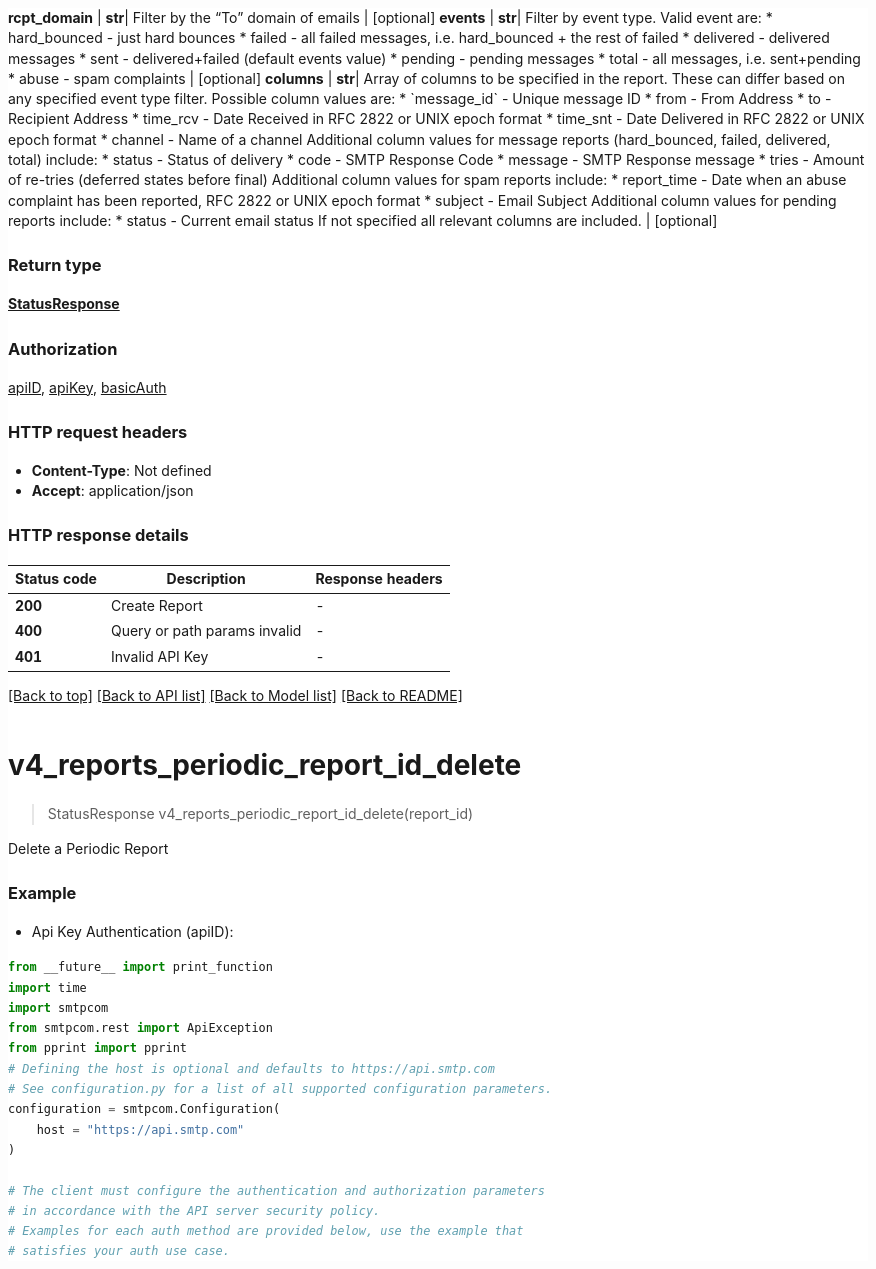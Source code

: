  **rcpt_domain** | **str**| Filter by the “To” domain of emails | [optional] 
 **events** | **str**| Filter by event type. Valid event are:  * hard_bounced - just hard bounces * failed - all failed messages, i.e. hard_bounced + the rest of failed * delivered - delivered messages * sent - delivered+failed (default events value) * pending - pending messages * total - all messages, i.e. sent+pending * abuse - spam complaints  | [optional] 
 **columns** | **str**| Array of columns to be specified in the report. These can differ based on any specified event type filter.   Possible column values are: * &#x60;message_id&#x60; - Unique message ID * from - From Address * to - Recipient Address * time_rcv - Date Received in RFC 2822 or UNIX epoch format * time_snt - Date Delivered in RFC 2822 or UNIX epoch format * channel - Name of a channel  Additional column values for message reports (hard_bounced, failed, delivered, total) include: * status - Status of delivery * code - SMTP Response Code * message - SMTP Response message * tries - Amount of re-tries (deferred states before final)  Additional column values for spam reports include:  * report_time - Date when an abuse complaint has been reported, RFC 2822 or UNIX epoch format * subject - Email Subject  Additional column values for pending reports include:  * status - Current email status  If not specified all relevant columns are included.  | [optional] 

### Return type

[**StatusResponse**](StatusResponse.md)

### Authorization

[apiID](../README.md#apiID), [apiKey](../README.md#apiKey), [basicAuth](../README.md#basicAuth)

### HTTP request headers

 - **Content-Type**: Not defined
 - **Accept**: application/json

### HTTP response details
| Status code | Description | Response headers |
|-------------|-------------|------------------|
**200** | Create Report |  -  |
**400** | Query or path params invalid |  -  |
**401** | Invalid API Key |  -  |

[[Back to top]](#) [[Back to API list]](../README.md#documentation-for-api-endpoints) [[Back to Model list]](../README.md#documentation-for-models) [[Back to README]](../README.md)

# **v4_reports_periodic_report_id_delete**
> StatusResponse v4_reports_periodic_report_id_delete(report_id)

Delete a Periodic Report

### Example

* Api Key Authentication (apiID):
```python
from __future__ import print_function
import time
import smtpcom
from smtpcom.rest import ApiException
from pprint import pprint
# Defining the host is optional and defaults to https://api.smtp.com
# See configuration.py for a list of all supported configuration parameters.
configuration = smtpcom.Configuration(
    host = "https://api.smtp.com"
)

# The client must configure the authentication and authorization parameters
# in accordance with the API server security policy.
# Examples for each auth method are provided below, use the example that
# satisfies your auth use case.

```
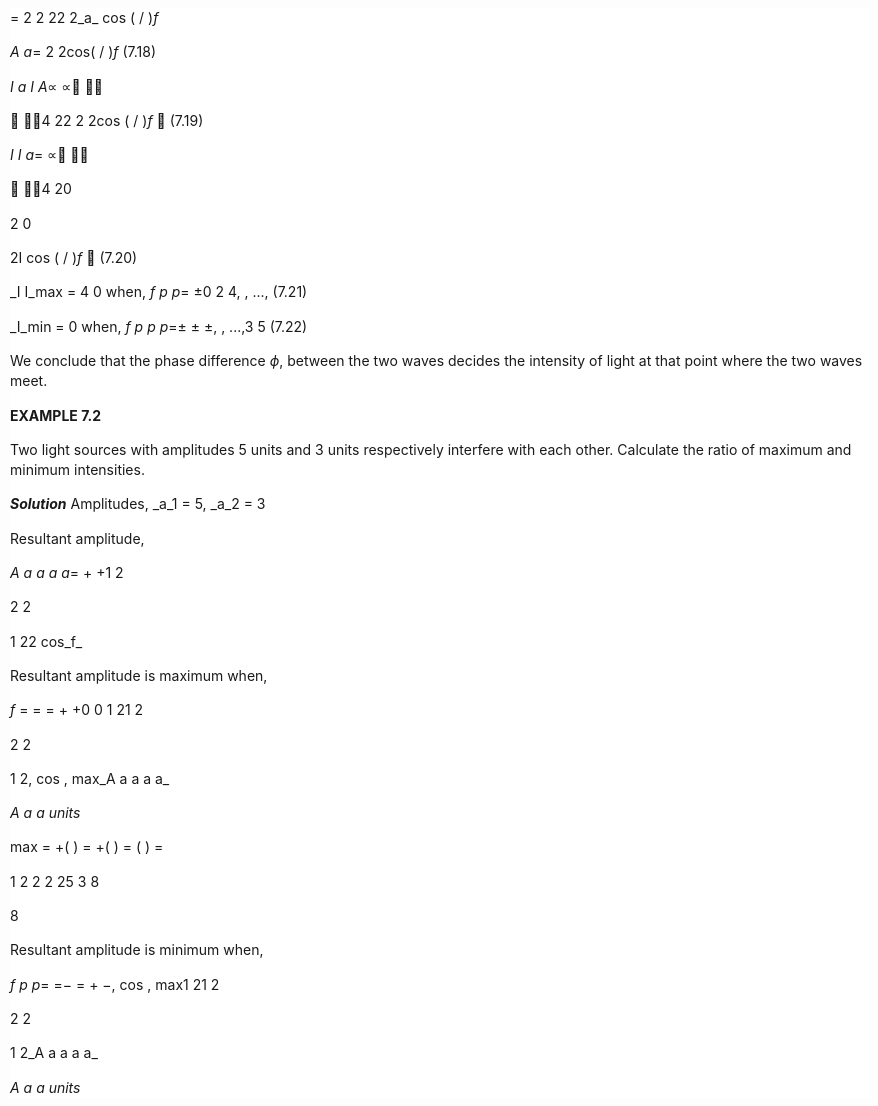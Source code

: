 \= 2 2 22 2_a_ cos ( / )_f_

_A a_\= 2 2cos( / )_f_ (7.18)

_I a I A_∝ ∝ 

 4 22 2 2cos ( / )_f_  (7.19)

_I I a_\= ∝ 

 4 20

2 0

2I cos ( / )_f_  (7.20)

_I I_max = 4 0 when, _f p p_\= ±0 2 4, , ..., (7.21)

_I_min = 0 when, _f p p p_\=± ± ±, , ...,3 5 (7.22)

We conclude that the phase difference _ϕ_, between the two waves decides the intensity of light at that point where the two waves meet.

**EXAMPLE 7.2**

Two light sources with amplitudes 5 units and 3 units respectively interfere with each other. Calculate the ratio of maximum and minimum intensities.

**_Solution_** Amplitudes, _a_1 = 5, _a_2 = 3

Resultant amplitude,

_A a a a a_\= + +1 2

2 2

1 22 cos_f_
  

Resultant amplitude is maximum when,

_f_ \= = = + +0 0 1 21 2

2 2

1 2, cos , max_A a a a a_

_A a a units_

max = +( ) = +( ) = ( ) =

1 2 2 2 25 3 8

8

Resultant amplitude is minimum when,

_f p p_\= =− = + −, cos , max1 21 2

2 2

1 2_A a a a a_

_A a a units_
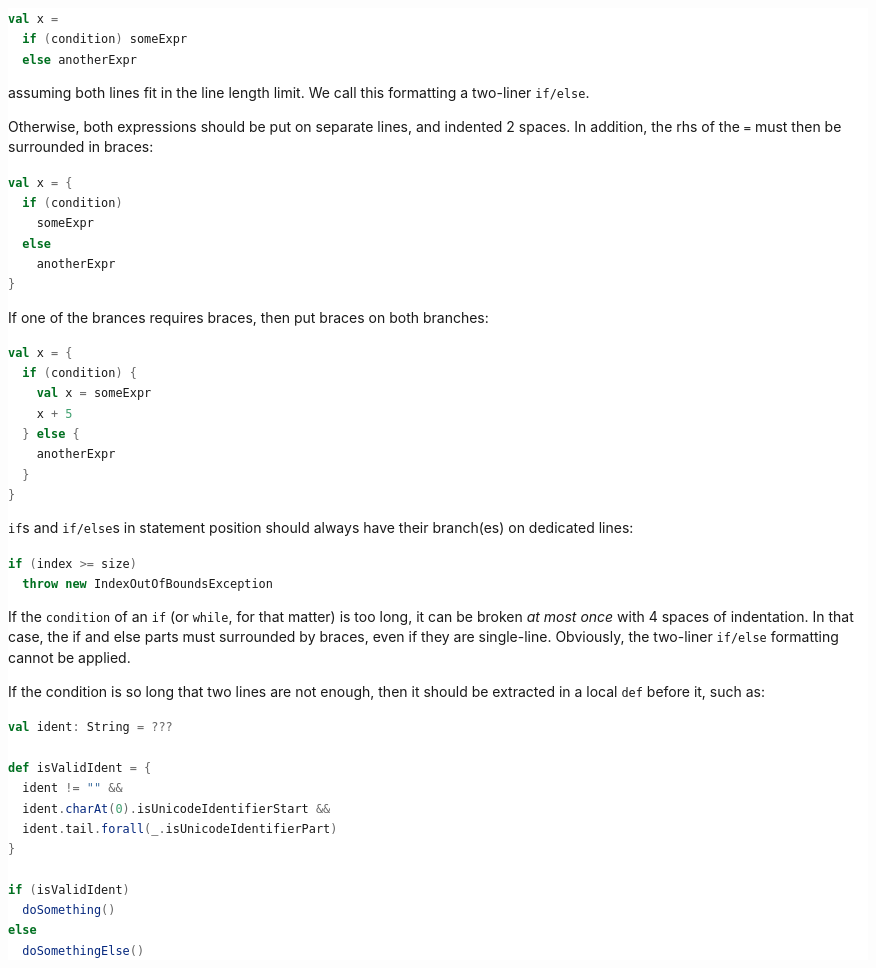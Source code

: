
 ```scala
val x =
  if (condition) someExpr
  else anotherExpr
```

assuming both lines fit in the line length limit.
We call this formatting a two-liner `if/else`.

Otherwise, both expressions should be put on separate lines, and indented 2 spaces.
In addition, the rhs of the `=` must then be surrounded in braces:

```scala
val x = {
  if (condition)
    someExpr
  else
    anotherExpr
}
```

If one of the brances requires braces, then put braces on both branches:

```scala
val x = {
  if (condition) {
    val x = someExpr
    x + 5
  } else {
    anotherExpr
  }
}
```

`if`s and `if/else`s in statement position should always have their branch(es) on dedicated lines:

```scala
if (index >= size)
  throw new IndexOutOfBoundsException
```

If the `condition` of an `if` (or `while`, for that matter) is too long, it can be broken *at most once* with 4 spaces of indentation.
In that case, the if and else parts must surrounded by braces, even if they are single-line.
Obviously, the two-liner `if/else` formatting cannot be applied.

If the condition is so long that two lines are not enough, then it should be extracted in a local `def` before it, such as:

```scala
val ident: String = ???

def isValidIdent = {
  ident != "" &&
  ident.charAt(0).isUnicodeIdentifierStart &&
  ident.tail.forall(_.isUnicodeIdentifierPart)
}

if (isValidIdent)
  doSomething()
else
  doSomethingElse()
```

EXERCISE DIRECTIONS.
Look through the records for the word "spaces". Every line that has it should be copied.

YOUR RESPONSE.
Otherwise, both expressions should be put on separate lines, and indented 2 spaces.
If the `condition` of an `if` (or `while`, for that matter) is too long, it can be broken *at most once* with 4 spaces of indentation.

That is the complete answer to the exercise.